WORK TASK:
The full listing should be written out verbatim, and its images should be dropped.
(Beginning of SUPPLIED MATERIAL)
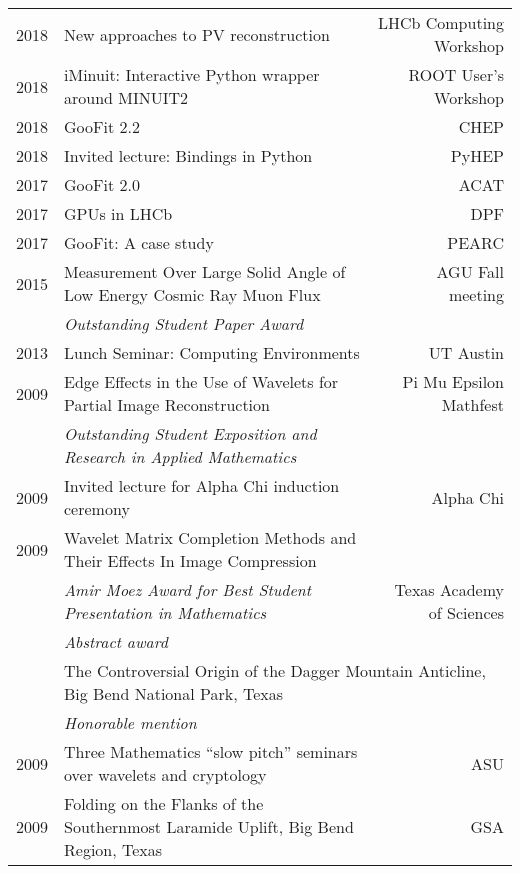 \documentclass[10pt,letterpaper,english]{moderncv}
\begin{document}
\begin{tabularx}{\textwidth}{p{.35in}Xr}
	
	2018 & New approaches to PV reconstruction & LHCb Computing Workshop \\ %
	2018 & iMinuit: Interactive Python wrapper around MINUIT2 & ROOT User's Workshop \\  %
	2018 & GooFit 2.2 & CHEP \\ %
	2018 & Invited lecture: Bindings in Python & PyHEP  \\[1ex]
	
	2017 & GooFit 2.0 & ACAT \\[1ex]
	2017 & GPUs in LHCb & DPF \\[1ex] %
	2017 & GooFit: A case study & PEARC \\[1ex]
	
	
	2015 & Measurement Over Large Solid Angle of Low Energy Cosmic Ray Muon Flux &  AGU Fall meeting \\
	 & \emph{Outstanding Student Paper Award} & \\[1ex]
	 2013 & Lunch Seminar: Computing Environments & UT Austin \\[1ex]
	 2009 & Edge Effects in the Use of Wavelets for Partial Image Reconstruction & Pi Mu Epsilon Mathfest \\
	 & \emph{Outstanding Student Exposition and Research in Applied Mathematics} & \\[1ex]
	 
	 2009 & Invited lecture for Alpha Chi induction ceremony & Alpha Chi  \\[1ex]
	 
	 2009 & Wavelet Matrix Completion Methods and Their Effects In Image Compression &  \\
	  & \emph{Amir Moez Award for Best Student Presentation in Mathematics} & Texas Academy of Sciences \\
	  & \emph{Abstract award} & \\
	  & \multicolumn{2}{l}{The Controversial Origin of the Dagger Mountain Anticline, Big Bend National Park, Texas}  \\
	  & \emph{Honorable mention} & \\[1ex]
	  
	  2009 & Three Mathematics ``slow pitch'' seminars over wavelets and cryptology & ASU \\
	  
	  2009 & Folding on the Flanks of the Southernmost Laramide Uplift, Big Bend Region, Texas & GSA \\[1em]
	  

\end{tabularx}
\end{document}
(End of SUPPLIED MATERIAL)
SOLUTION TO THE EXERCISE:
 \documentclass[10pt,letterpaper,english]{moderncv}
\begin{document}
\begin{tabularx}{\textwidth}{p{.35in}Xr}
	
	2018 & New approaches to PV reconstruction & LHCb Computing Workshop \\ %
	2018 & iMinuit: Interactive Python wrapper around MINUIT2 & ROOT User's Workshop \\  %
	2018 & GooFit 2.2 & CHEP \\ %
	2018 & Invited lecture: Bindings in Python & PyHEP  \\[1ex]
	
	2017 & GooFit 2.0 & ACAT \\[1ex]
	2017 & GPUs in LHCb & DPF \\[1ex] %
	2017 & GooFit: A case study & PEARC \\[1ex]
	
	
	2015 & Measurement Over Large Solid Angle of Low Energy Cosmic Ray Muon Flux &  AGU Fall meeting \\
	 & \emph{Outstanding Student Paper Award} & \\[1ex]
	 2013 & Lunch Seminar: Computing Environments & UT Austin \\[1ex]
	 2009 & Edge Effects in the Use of Wavelets for Partial Image Reconstruction & Pi Mu Epsilon Mathfest \\
	 & \emph{Outstanding Student Exposition and Research in Applied Mathematics} & \\[1ex]
	 
	 2009 & Invited lecture for Alpha Chi induction ceremony & Alpha Chi  \\[1ex]
	 
	 2009 & Wavelet Matrix Completion Methods and Their Effects In Image Compression &  \\
	  & \emph{Amir Moez Award for Best Student Presentation in Mathematics} & Texas Academy of Sciences \\
	  & \emph{Abstract award} & \\
	  & \multicolumn{2}{l}{The Controversial Origin of the Dagger Mountain Anticline, Big Bend National Park, Texas}  \\
	  & \emph{Honorable mention} & \\[1ex]
	  
	  2009 & Three Mathematics ``slow pitch'' seminars over wavelets and cryptology & ASU \\
	  
	  2009 & Folding on the Flanks of the Southernmost Laramide Uplift, Big Bend Region, Texas & GSA \\[1em]
	  

\end{tabularx}
\end{document}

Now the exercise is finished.